Queen Victoria, Shaka Zulu as a dictator-messiah, Jesus, Macbeth, the Mad Mullah of Somalia and Emil Nolde will join us for Andrew Gilbert’s next exhibition at the gallery. In his drawings, he re-enacts Europe’s colonial history and its profligate aggression against local populations. Starting from accurate facts, he stages himself in a kind of History that can take imaginative, jocular and anachronistic detours.

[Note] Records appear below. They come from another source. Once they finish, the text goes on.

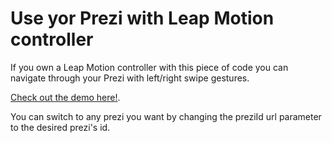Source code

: Use yor Prezi with Leap Motion controller
==========================================

If you own a Leap Motion controller with this piece of code you can navigate through your Prezi with left/right swipe gestures.

[Check out the demo here!](http://rawgithub.com/kutpet/PreziWithLeapMotion/master/index?preziId=7txrmkstwsze).

You can switch to any prezi you want by changing the preziId url parameter to the desired prezi's id.
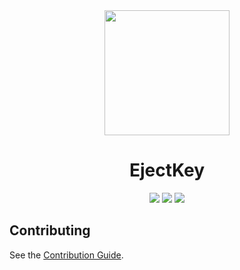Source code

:<div align="center">
<img width="200" height="200" src="https://user-images.githubusercontent.com/64204135/183348062-85958996-9c84-4795-87ca-665e4bef53a5.png">
<h1>EjectKey</h1>
<img src="https://img.shields.io/github/v/release/Fus1onDev/EjectKey">
<img src="https://img.shields.io/badge/Made%20with-Swift%20UI-F05138?logo=Swift">
<img src="https://img.shields.io/github/license/Fus1onDev/EjectKey">
</div>

## Contributing

See the [Contribution Guide](./CONTRIBUTING.md).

This exhibition takes place under the sign of The Mad Masters (1955), a documentary by Jean Rouch which Andrew Gilbert watched while working on this new series of artworks. The film unveils a rite of religious possession practiced by a sect of the Niger, whose members wear colonial helmets and carry wooden rifles to incarnate, in the course of a violent simulacrum, various figures of the dominant British hierarchy. This process of catharsis through disguise joins the farcical role-play of the artist, who adopts the appearance of a European Queen, a Zulu chief or an army soldier.

This time, Andrew Gilbert returns from Africa where, with his fellow traveller Emil Nolde, he witnessed the acts of extreme brutality and savagery perpetrated by the British and German European powers. Here they are, dressed as birds in military uniforms, as they paint or drink tea in the middle of scenes of massacre. In European Flowers, a flower arrangement in a vase evokes the European idea of civilised and controlled nature, but a blood-drenched face, pierced with nails, makes it tip over to the side of barbarism. Andrew and Nolde are still there, in miniature; they are painting the flowers, but all they see in them are violent African masks. Diametrically opposed to any form of Edenic exoticism, they are far from the journey across the Pacific made by the German painter on the trail of Paul Gauguin.

Created with a mixture of acrylics, ink and pencil, Andrew Gilbert’s drawings have an unquestionable suggestive power. His manner has evolved towards an increasingly corporeal treatment, moving from pencil to acrylic, from lines to colour. The sheet, slashed with a cutter in the manner of scarification, is covered with sentences that look like incantations. African art is a source of formal inspiration passing through the prism of German expressionism; Emil Nolde is one of its figures. In Trophies of the Savages, Gilbert revisits Nolde’s famous 1911 painting Still Life with Masks. The masks become severed heads, reminding the viewer of the decapitations of the Herero and Namaqua people, perpetrated by the Germans in Namibia (1904-1911). Gilbert’s paintings are also heavily imbued with cinematic and literary representations of colonial history, which he integrates in his work by re-interpreting cinema and cabaret posters.

Born in Edinburgh in 1980, Andrew Gilbert attended the Edinburgh Fine Art University of Edinburgh and Edinburgh College of Art from 1997 to 2002. He had numerous personal exhibitions throughout Europe, in particular in Prague, Hamburg, Berlin, Amsterdam and Paris. He live and works in Prague since 2002.